LISTED RECORDS:
• • •
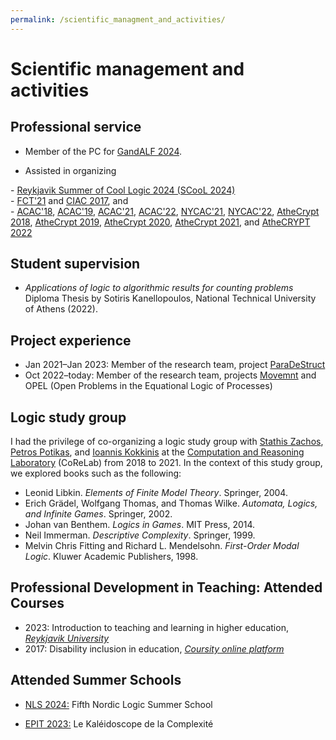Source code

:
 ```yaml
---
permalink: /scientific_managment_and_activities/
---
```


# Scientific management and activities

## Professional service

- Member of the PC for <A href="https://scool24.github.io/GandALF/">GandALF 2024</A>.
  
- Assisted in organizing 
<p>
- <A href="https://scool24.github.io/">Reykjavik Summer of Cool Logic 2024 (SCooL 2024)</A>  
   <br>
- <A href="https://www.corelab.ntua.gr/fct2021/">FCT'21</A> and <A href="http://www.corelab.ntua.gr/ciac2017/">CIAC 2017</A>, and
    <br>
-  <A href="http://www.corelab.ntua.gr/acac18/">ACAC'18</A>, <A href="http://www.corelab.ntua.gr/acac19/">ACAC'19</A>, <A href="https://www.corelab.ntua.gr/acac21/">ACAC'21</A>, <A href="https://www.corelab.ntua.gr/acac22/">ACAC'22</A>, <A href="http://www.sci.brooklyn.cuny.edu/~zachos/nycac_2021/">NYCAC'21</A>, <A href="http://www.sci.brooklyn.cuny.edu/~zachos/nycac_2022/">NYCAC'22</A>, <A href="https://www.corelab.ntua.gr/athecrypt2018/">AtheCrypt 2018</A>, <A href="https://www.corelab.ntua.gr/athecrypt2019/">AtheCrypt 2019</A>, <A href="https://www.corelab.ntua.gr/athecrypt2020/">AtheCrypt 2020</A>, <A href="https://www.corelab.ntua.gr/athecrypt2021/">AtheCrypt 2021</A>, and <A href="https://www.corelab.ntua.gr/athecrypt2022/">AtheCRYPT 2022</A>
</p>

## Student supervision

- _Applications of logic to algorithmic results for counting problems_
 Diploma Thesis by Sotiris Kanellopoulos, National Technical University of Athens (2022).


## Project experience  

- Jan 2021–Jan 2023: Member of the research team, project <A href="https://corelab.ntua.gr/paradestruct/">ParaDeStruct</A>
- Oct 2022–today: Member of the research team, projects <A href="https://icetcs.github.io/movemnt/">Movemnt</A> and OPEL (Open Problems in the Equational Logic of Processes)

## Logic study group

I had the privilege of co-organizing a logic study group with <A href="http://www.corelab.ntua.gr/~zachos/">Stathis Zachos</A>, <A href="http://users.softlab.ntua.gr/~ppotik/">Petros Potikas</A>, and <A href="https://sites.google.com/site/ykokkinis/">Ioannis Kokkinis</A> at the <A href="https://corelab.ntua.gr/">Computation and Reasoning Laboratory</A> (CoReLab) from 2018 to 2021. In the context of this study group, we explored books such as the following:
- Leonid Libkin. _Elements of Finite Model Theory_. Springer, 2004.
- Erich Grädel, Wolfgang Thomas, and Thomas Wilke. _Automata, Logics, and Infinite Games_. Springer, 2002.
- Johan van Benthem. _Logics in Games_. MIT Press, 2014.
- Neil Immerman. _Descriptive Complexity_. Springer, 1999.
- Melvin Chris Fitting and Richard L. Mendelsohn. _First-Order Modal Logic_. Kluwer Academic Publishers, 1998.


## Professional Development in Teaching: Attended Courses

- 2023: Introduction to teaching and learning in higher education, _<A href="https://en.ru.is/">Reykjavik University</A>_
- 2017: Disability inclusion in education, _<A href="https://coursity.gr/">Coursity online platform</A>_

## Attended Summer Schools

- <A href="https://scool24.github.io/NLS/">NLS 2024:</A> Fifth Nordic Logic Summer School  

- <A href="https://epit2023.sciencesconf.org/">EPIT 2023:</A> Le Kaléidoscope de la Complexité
• • •
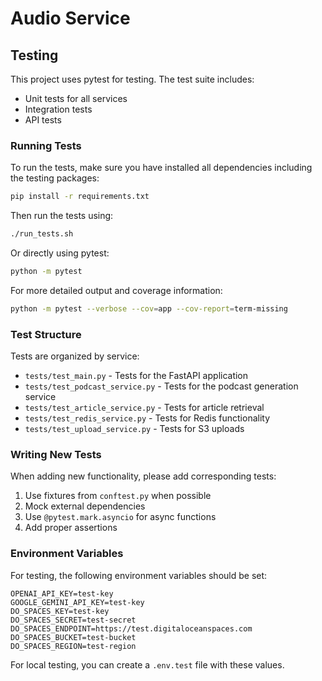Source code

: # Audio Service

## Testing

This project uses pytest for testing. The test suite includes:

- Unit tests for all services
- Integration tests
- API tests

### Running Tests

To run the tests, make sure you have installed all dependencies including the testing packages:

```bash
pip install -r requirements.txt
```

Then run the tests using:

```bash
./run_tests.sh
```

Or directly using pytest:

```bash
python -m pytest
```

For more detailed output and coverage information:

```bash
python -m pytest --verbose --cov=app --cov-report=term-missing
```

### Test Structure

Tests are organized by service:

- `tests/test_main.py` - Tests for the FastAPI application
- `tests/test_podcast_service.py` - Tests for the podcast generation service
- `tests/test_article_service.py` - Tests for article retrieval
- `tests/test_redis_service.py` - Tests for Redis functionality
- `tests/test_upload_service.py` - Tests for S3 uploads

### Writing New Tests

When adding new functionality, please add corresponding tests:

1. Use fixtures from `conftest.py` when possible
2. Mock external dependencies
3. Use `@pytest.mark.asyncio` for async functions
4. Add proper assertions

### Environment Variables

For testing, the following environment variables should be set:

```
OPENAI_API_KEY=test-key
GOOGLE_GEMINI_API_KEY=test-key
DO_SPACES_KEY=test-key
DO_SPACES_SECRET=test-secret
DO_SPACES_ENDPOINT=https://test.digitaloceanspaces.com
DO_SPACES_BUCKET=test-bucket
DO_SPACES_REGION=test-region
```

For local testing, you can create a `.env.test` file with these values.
• • •
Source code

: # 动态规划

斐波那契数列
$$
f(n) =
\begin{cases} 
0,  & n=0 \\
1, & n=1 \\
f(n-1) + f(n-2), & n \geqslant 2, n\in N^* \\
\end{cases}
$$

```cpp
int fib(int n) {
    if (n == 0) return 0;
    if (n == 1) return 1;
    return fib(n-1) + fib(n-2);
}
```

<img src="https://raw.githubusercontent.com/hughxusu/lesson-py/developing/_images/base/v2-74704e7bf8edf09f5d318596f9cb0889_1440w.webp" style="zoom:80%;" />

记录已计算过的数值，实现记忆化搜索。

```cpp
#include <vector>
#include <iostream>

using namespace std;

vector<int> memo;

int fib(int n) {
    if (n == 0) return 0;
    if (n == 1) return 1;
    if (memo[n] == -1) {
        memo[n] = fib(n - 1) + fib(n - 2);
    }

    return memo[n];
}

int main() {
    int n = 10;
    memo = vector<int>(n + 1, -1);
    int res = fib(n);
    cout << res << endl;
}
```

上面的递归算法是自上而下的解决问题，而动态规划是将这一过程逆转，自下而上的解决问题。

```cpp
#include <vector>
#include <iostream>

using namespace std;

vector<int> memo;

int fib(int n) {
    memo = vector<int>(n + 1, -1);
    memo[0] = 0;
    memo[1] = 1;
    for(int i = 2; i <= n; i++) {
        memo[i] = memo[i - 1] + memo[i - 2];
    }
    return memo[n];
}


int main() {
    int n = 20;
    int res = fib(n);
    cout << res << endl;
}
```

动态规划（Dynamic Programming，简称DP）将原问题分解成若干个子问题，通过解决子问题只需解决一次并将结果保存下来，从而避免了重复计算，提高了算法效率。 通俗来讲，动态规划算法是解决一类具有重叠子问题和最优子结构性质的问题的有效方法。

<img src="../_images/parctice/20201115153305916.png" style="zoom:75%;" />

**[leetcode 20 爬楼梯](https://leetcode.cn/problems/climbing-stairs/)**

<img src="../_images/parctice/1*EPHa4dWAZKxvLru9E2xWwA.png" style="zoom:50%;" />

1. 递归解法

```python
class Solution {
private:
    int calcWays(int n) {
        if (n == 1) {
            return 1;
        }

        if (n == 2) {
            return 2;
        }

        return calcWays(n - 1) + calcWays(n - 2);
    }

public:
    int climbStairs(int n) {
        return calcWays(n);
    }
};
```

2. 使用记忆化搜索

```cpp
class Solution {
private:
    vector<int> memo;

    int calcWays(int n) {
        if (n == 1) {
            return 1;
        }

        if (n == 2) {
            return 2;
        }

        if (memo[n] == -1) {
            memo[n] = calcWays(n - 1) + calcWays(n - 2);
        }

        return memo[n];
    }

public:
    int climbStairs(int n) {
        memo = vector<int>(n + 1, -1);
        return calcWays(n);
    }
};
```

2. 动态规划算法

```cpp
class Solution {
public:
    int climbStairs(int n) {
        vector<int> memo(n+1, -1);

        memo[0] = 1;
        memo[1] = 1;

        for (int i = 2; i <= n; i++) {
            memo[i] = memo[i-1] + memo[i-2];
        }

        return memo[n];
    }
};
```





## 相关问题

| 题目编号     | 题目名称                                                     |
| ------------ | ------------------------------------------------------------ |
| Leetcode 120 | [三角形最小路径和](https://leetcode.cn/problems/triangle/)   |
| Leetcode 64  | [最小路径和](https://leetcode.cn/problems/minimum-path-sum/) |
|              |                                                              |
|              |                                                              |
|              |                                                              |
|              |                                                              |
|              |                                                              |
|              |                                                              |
• • •
The answer is each line from the entries above in which the word "leetcode" occurs.

**[leetcode 20 爬楼梯](https://leetcode.cn/problems/climbing-stairs/)**
| Leetcode 120 | [三角形最小路径和](https://leetcode.cn/problems/triangle/)   |
| Leetcode 64  | [最小路径和](https://leetcode.cn/problems/minimum-path-sum/) |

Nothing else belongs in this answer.